There seems to be another recently discovered habitable zone requirement. I’ve added a 10th position in the list below.
NASA loosely describes (screenshot) the water habitable zone as “the right distance and temperature for liquid water to exist. The key … is a planetary surface where the water could pool.” This entails that “the size and composition of both planets and stars are critical to habitability.” And specifically, as it relates to stars, time plays and important factor, “Big bright stars burn out far more quickly than their more modest counterparts.” Planetary distance, temperature, star type, and time play a role in making a planet habitable.
But apparently there is more to the story, and as of today, there are at least eight additional “stories.” There may be as many as eight more planetary requirements needed for life to survive, let alone get started, than just the aforementioned criteria.
Here is a list of eight (now nine) more zones that may be necessary for life:
2. Planetary Obliquity Habitable Zone — Gregory S. Jenkins, “Global Climate Model High-Obliquity Solutions to the Ancient Climate Puzzles of the Faint-Young Sun Paradox and Low-Altitude Proterozoic Glaciation,” Journal of Geophysical Research: Atmospheres 105 (March 2000): 7357-70.
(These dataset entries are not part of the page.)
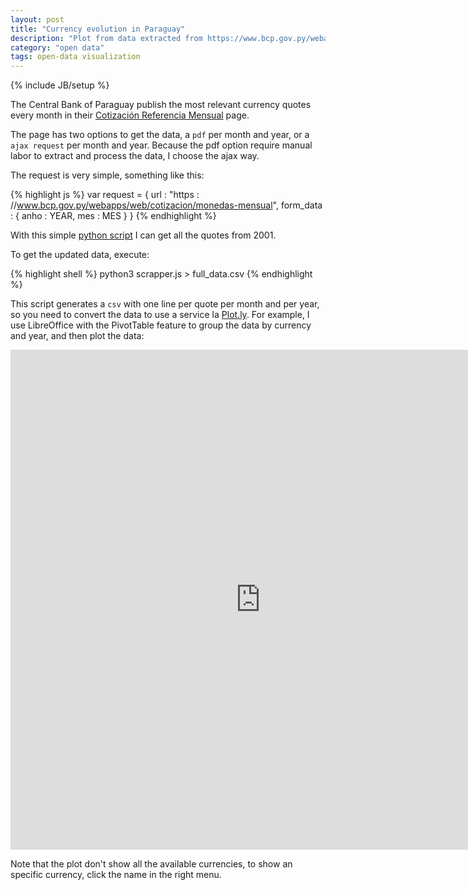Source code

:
```yaml
---
layout: post
title: "Currency evolution in Paraguay"
description: "Plot from data extracted from https://www.bcp.gov.py/webapps/web/cotizacion/monedas-mensual"
category: "open data"
tags: open-data visualization
---
```

{% include JB/setup %}

The Central Bank of Paraguay publish the most relevant currency quotes every
month in their [Cotización Referencia Mensual][central-bank] page.

The page has two options to get the data, a `pdf` per month and year, or a `ajax
request` per month and year. Because the pdf option require manual labor to
extract and process the data, I choose the ajax way.

The request is very simple, something like this:


{% highlight js %}
var request = {
  url       : "https : //www.bcp.gov.py/webapps/web/cotizacion/monedas-mensual",
  form_data : {
    anho : YEAR,
    mes  : MES
  }
}
{% endhighlight %}

With this simple [python script][gist-scrapper] I can get all the quotes from
2001. 

To get the updated data, execute:

{% highlight shell %}
python3 scrapper.js > full_data.csv
{% endhighlight %}

This script generates a `csv` with one line per quote per month and per year, so
you need to convert the data to use a service la [Plot.ly][plot-ly]. For
example, I use LibreOffice with the PivotTable feature to group the data by
currency and year, and then plot the data:

<iframe width="800" height="800" frameborder="0" scrolling="yes"
src="https://plot.ly/~avolpe/23.embed"></iframe>

Note that the plot don't show all the available currencies, to show an specific
currency, click the name in the right menu.

[central-bank]: https://www.bcp.gov.py/webapps/web/cotizacion/monedas-mensual
[gist-scrapper]: https://gist.github.com/aVolpe/8d2b4ffd29d990105ec5
[plot-ly]: http://plot.ly/~avolpe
3. Ozone Habitable Zone — Antígona Segura et al., “Ozone Concentrations and Ultraviolet Fluxes on Earth-Like Planets Around Other Stars” Volume: 3 Issue 4: July 5, 2004.
4. Photosynthetic Habitable Zone (and Tectonics) — N.H. Sleep “Tectonics and the photosynthetic habitable zone” American Geophysical Union, Fall Meeting 2009, abstract #B11E-03.
5. Astrosphere Habitable Zone — David S. Smith and John M. Scalo, “Habitable Zones exposed: Astrosphere Collapse Frequency as a Function of Stellar Mass,” Astrobiology 9 (September 2009): 673-81.
6. Ultraviolet Habitable Zone — Jianpo Guo et al., “Habitable Zones and UV Habitable Zones around Host Stars” 5 Mar 2010.
7. Tidal Habitable Zone — R. Heller, J. Leconte, and R. Barnes, “Tidal Obliquity Evolution and Potentially Habitable Planets” Astronomy and Astrophysics 528 (April 2011): id. A27.
8. Planetary Rotation Rate Habitable Zone — Jun Yang et al., “Strong Dependence on the Inner edge of the Habitable Zone on Planetary Rotation Rate,” Astrophysics Journal Letters 787 (May 2014): L2.
9. Electric Wind — Glyn Collinson et al., “The Electric Wind of Venus: A Global and Persistent ‘Polar Wind’-Like Ambipolar Electric Field Sufficient for the Direct Escape of Heavy Ionospheric Ions: Venus Has Potential,” Geophysical Research Letters 43 (June 2016): 5926–34, doi:10.1002/2016GL068327.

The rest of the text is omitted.